Input for this task —
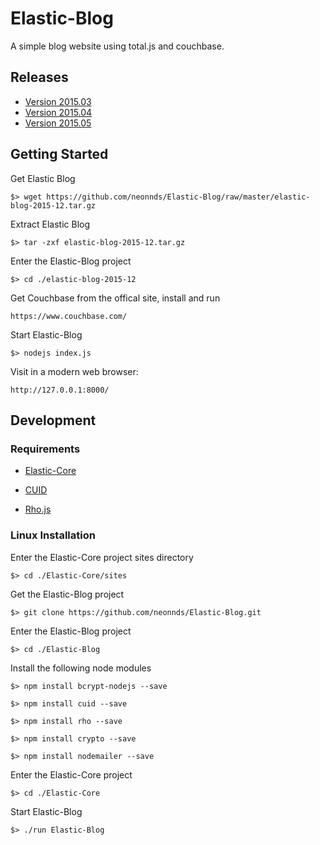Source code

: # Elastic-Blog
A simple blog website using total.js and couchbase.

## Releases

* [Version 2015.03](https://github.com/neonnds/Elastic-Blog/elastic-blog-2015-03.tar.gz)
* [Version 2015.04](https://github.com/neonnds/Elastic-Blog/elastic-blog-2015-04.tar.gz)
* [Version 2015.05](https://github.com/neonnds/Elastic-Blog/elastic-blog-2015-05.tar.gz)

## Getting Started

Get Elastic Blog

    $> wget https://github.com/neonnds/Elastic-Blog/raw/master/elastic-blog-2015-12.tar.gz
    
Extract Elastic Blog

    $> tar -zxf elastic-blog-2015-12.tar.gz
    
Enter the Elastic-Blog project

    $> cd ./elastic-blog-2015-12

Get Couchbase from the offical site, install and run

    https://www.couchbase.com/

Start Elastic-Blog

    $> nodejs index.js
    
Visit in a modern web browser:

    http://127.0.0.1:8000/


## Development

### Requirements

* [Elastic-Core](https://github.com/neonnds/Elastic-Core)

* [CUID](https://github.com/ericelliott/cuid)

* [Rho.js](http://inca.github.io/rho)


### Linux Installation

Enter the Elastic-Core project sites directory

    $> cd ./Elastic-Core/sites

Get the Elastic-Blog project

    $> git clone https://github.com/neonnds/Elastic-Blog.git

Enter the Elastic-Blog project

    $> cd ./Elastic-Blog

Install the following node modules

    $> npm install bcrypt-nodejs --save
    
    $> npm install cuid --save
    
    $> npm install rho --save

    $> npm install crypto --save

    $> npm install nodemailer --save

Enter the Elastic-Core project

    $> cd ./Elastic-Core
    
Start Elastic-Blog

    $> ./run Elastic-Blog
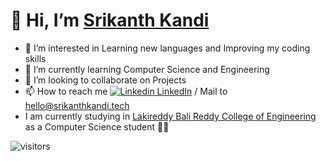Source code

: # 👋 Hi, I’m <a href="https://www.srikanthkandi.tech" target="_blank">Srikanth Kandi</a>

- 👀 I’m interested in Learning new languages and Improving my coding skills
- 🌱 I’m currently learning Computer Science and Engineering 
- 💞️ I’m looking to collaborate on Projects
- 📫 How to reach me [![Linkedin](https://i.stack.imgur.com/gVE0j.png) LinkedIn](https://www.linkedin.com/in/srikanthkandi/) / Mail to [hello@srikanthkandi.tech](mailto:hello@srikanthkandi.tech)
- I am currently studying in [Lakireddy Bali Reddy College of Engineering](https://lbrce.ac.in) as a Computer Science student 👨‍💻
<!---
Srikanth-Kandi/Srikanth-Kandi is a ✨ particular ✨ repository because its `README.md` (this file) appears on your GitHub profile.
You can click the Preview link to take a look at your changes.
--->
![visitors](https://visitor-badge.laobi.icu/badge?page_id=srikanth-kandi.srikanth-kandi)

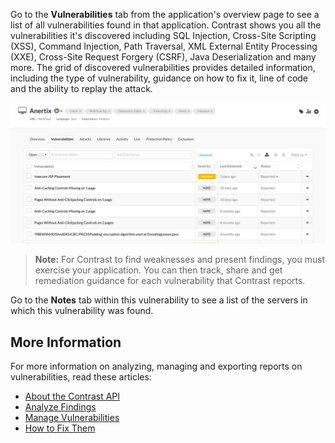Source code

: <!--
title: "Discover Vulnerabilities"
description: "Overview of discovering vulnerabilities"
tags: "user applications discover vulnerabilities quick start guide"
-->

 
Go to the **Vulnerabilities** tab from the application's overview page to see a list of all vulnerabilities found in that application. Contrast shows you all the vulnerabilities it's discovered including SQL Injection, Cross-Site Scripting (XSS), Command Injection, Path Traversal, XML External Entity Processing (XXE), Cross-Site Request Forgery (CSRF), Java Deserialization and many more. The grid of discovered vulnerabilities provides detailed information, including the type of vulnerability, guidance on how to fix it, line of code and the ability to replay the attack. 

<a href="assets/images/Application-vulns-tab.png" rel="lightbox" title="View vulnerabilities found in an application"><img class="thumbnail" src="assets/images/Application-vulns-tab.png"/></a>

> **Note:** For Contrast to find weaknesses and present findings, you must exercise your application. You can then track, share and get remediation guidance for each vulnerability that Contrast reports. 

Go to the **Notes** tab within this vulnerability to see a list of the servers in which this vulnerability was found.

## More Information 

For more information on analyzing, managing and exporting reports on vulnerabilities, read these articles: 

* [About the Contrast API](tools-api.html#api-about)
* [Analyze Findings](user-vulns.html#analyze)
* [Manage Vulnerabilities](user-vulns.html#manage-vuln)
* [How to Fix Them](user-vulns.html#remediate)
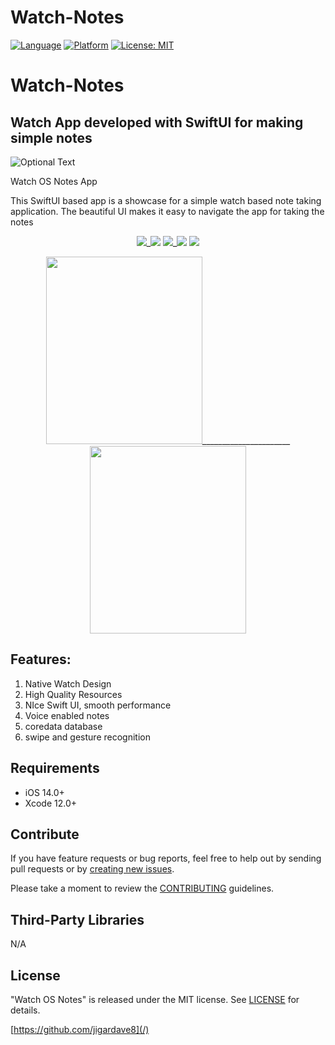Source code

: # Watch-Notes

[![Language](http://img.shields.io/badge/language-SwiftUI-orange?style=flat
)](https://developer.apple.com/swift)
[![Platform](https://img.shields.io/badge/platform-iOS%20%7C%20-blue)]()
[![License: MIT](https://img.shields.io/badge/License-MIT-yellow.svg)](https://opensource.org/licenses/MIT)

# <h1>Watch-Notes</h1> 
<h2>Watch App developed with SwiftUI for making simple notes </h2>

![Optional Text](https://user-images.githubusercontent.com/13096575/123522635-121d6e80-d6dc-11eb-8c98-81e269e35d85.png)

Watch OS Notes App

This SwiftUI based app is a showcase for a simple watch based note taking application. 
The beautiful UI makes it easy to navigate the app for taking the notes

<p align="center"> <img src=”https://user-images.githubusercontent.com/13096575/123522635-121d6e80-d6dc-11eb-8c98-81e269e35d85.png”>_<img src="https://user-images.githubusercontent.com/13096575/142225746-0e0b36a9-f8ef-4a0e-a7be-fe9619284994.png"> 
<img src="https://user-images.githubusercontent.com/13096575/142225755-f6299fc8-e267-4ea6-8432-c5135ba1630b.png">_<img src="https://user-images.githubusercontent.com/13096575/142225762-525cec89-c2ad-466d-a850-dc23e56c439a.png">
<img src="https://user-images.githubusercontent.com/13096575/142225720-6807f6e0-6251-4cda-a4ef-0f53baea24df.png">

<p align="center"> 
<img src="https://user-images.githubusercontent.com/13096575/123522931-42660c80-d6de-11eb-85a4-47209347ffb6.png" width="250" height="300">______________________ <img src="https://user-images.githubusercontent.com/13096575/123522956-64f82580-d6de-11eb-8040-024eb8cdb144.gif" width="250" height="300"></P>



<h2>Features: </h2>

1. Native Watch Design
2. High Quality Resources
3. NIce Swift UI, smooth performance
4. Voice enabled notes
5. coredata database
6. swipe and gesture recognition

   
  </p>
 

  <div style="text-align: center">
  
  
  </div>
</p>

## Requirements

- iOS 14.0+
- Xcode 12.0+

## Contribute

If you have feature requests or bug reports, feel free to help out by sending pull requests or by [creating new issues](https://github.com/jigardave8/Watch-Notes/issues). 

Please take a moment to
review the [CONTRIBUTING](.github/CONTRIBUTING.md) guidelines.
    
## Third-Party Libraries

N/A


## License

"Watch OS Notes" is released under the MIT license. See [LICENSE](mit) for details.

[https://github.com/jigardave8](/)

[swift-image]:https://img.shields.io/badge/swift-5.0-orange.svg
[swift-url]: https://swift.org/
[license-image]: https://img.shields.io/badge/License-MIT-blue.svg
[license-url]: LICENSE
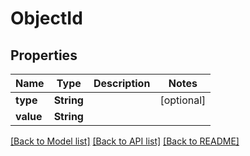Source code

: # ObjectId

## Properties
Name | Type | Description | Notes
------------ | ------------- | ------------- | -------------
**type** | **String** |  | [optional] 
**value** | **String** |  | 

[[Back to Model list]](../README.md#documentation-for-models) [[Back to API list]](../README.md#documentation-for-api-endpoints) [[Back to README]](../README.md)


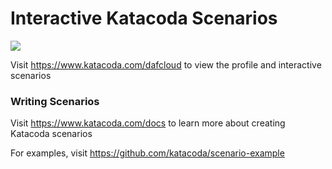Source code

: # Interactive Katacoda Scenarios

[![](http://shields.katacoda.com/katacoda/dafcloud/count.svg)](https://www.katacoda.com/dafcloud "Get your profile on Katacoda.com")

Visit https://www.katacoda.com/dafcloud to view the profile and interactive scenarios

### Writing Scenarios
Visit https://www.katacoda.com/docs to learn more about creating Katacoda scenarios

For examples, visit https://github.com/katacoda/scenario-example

Instructions to follow —
Every entry above is to be copied verbatim, with the pictures removed.

The answer —
Source code

: # Elastic-Blog
A simple blog website using total.js and couchbase.

## Releases

* [Version 2015.03](https://github.com/neonnds/Elastic-Blog/elastic-blog-2015-03.tar.gz)
* [Version 2015.04](https://github.com/neonnds/Elastic-Blog/elastic-blog-2015-04.tar.gz)
* [Version 2015.05](https://github.com/neonnds/Elastic-Blog/elastic-blog-2015-05.tar.gz)

## Getting Started

Get Elastic Blog

    $> wget https://github.com/neonnds/Elastic-Blog/raw/master/elastic-blog-2015-12.tar.gz
    
Extract Elastic Blog

    $> tar -zxf elastic-blog-2015-12.tar.gz
    
Enter the Elastic-Blog project

    $> cd ./elastic-blog-2015-12

Get Couchbase from the offical site, install and run

    https://www.couchbase.com/

Start Elastic-Blog

    $> nodejs index.js
    
Visit in a modern web browser:

    http://127.0.0.1:8000/


## Development

### Requirements

* [Elastic-Core](https://github.com/neonnds/Elastic-Core)

* [CUID](https://github.com/ericelliott/cuid)

* [Rho.js](http://inca.github.io/rho)


### Linux Installation

Enter the Elastic-Core project sites directory

    $> cd ./Elastic-Core/sites

Get the Elastic-Blog project

    $> git clone https://github.com/neonnds/Elastic-Blog.git

Enter the Elastic-Blog project

    $> cd ./Elastic-Blog

Install the following node modules

    $> npm install bcrypt-nodejs --save
    
    $> npm install cuid --save
    
    $> npm install rho --save

    $> npm install crypto --save

    $> npm install nodemailer --save

Enter the Elastic-Core project

    $> cd ./Elastic-Core
    
Start Elastic-Blog

    $> ./run Elastic-Blog
Source code

: # 👋 Hi, I’m <a href="https://www.srikanthkandi.tech" target="_blank">Srikanth Kandi</a>

- 👀 I’m interested in Learning new languages and Improving my coding skills
- 🌱 I’m currently learning Computer Science and Engineering 
- 💞️ I’m looking to collaborate on Projects
- 📫 How to reach me [![Linkedin](https://i.stack.imgur.com/gVE0j.png) LinkedIn](https://www.linkedin.com/in/srikanthkandi/) / Mail to [hello@srikanthkandi.tech](mailto:hello@srikanthkandi.tech)
- I am currently studying in [Lakireddy Bali Reddy College of Engineering](https://lbrce.ac.in) as a Computer Science student 👨‍💻
<!---
Srikanth-Kandi/Srikanth-Kandi is a ✨ particular ✨ repository because its `README.md` (this file) appears on your GitHub profile.
You can click the Preview link to take a look at your changes.
--->
![visitors](https://visitor-badge.laobi.icu/badge?page_id=srikanth-kandi.srikanth-kandi)

Source code

: <!--
title: "Discover Vulnerabilities"
description: "Overview of discovering vulnerabilities"
tags: "user applications discover vulnerabilities quick start guide"
-->

 
Go to the **Vulnerabilities** tab from the application's overview page to see a list of all vulnerabilities found in that application. Contrast shows you all the vulnerabilities it's discovered including SQL Injection, Cross-Site Scripting (XSS), Command Injection, Path Traversal, XML External Entity Processing (XXE), Cross-Site Request Forgery (CSRF), Java Deserialization and many more. The grid of discovered vulnerabilities provides detailed information, including the type of vulnerability, guidance on how to fix it, line of code and the ability to replay the attack. 

<a href="assets/images/Application-vulns-tab.png" rel="lightbox" title="View vulnerabilities found in an application"><img class="thumbnail" src="assets/images/Application-vulns-tab.png"/></a>

> **Note:** For Contrast to find weaknesses and present findings, you must exercise your application. You can then track, share and get remediation guidance for each vulnerability that Contrast reports. 

Go to the **Notes** tab within this vulnerability to see a list of the servers in which this vulnerability was found.

## More Information 

For more information on analyzing, managing and exporting reports on vulnerabilities, read these articles: 

* [About the Contrast API](tools-api.html#api-about)
* [Analyze Findings](user-vulns.html#analyze)
* [Manage Vulnerabilities](user-vulns.html#manage-vuln)
* [How to Fix Them](user-vulns.html#remediate)
Source code

: # Watch-Notes

[![Language](http://img.shields.io/badge/language-SwiftUI-orange?style=flat
)](https://developer.apple.com/swift)
[![Platform](https://img.shields.io/badge/platform-iOS%20%7C%20-blue)]()
[![License: MIT](https://img.shields.io/badge/License-MIT-yellow.svg)](https://opensource.org/licenses/MIT)

# <h1>Watch-Notes</h1> 
<h2>Watch App developed with SwiftUI for making simple notes </h2>

![Optional Text](https://user-images.githubusercontent.com/13096575/123522635-121d6e80-d6dc-11eb-8c98-81e269e35d85.png)

Watch OS Notes App

This SwiftUI based app is a showcase for a simple watch based note taking application. 
The beautiful UI makes it easy to navigate the app for taking the notes

<p align="center"> <img src=”https://user-images.githubusercontent.com/13096575/123522635-121d6e80-d6dc-11eb-8c98-81e269e35d85.png”>_<img src="https://user-images.githubusercontent.com/13096575/142225746-0e0b36a9-f8ef-4a0e-a7be-fe9619284994.png"> 
<img src="https://user-images.githubusercontent.com/13096575/142225755-f6299fc8-e267-4ea6-8432-c5135ba1630b.png">_<img src="https://user-images.githubusercontent.com/13096575/142225762-525cec89-c2ad-466d-a850-dc23e56c439a.png">
<img src="https://user-images.githubusercontent.com/13096575/142225720-6807f6e0-6251-4cda-a4ef-0f53baea24df.png">

<p align="center"> 
<img src="https://user-images.githubusercontent.com/13096575/123522931-42660c80-d6de-11eb-85a4-47209347ffb6.png" width="250" height="300">______________________ <img src="https://user-images.githubusercontent.com/13096575/123522956-64f82580-d6de-11eb-8040-024eb8cdb144.gif" width="250" height="300"></P>



<h2>Features: </h2>

1. Native Watch Design
2. High Quality Resources
3. NIce Swift UI, smooth performance
4. Voice enabled notes
5. coredata database
6. swipe and gesture recognition

   
  </p>
 

  <div style="text-align: center">
  
  
  </div>
</p>

## Requirements

- iOS 14.0+
- Xcode 12.0+

## Contribute

If you have feature requests or bug reports, feel free to help out by sending pull requests or by [creating new issues](https://github.com/jigardave8/Watch-Notes/issues). 

Please take a moment to
review the [CONTRIBUTING](.github/CONTRIBUTING.md) guidelines.
    
## Third-Party Libraries

N/A


## License

"Watch OS Notes" is released under the MIT license. See [LICENSE](mit) for details.

[https://github.com/jigardave8](/)

[swift-image]:https://img.shields.io/badge/swift-5.0-orange.svg
[swift-url]: https://swift.org/
[license-image]: https://img.shields.io/badge/License-MIT-blue.svg
[license-url]: LICENSE
Source code

: # ObjectId

## Properties
Name | Type | Description | Notes
------------ | ------------- | ------------- | -------------
**type** | **String** |  | [optional] 
**value** | **String** |  | 

[[Back to Model list]](../README.md#documentation-for-models) [[Back to API list]](../README.md#documentation-for-api-endpoints) [[Back to README]](../README.md)


Source code

: # Interactive Katacoda Scenarios

[![](http://shields.katacoda.com/katacoda/dafcloud/count.svg)](https://www.katacoda.com/dafcloud "Get your profile on Katacoda.com")

Visit https://www.katacoda.com/dafcloud to view the profile and interactive scenarios

### Writing Scenarios
Visit https://www.katacoda.com/docs to learn more about creating Katacoda scenarios

For examples, visit https://github.com/katacoda/scenario-example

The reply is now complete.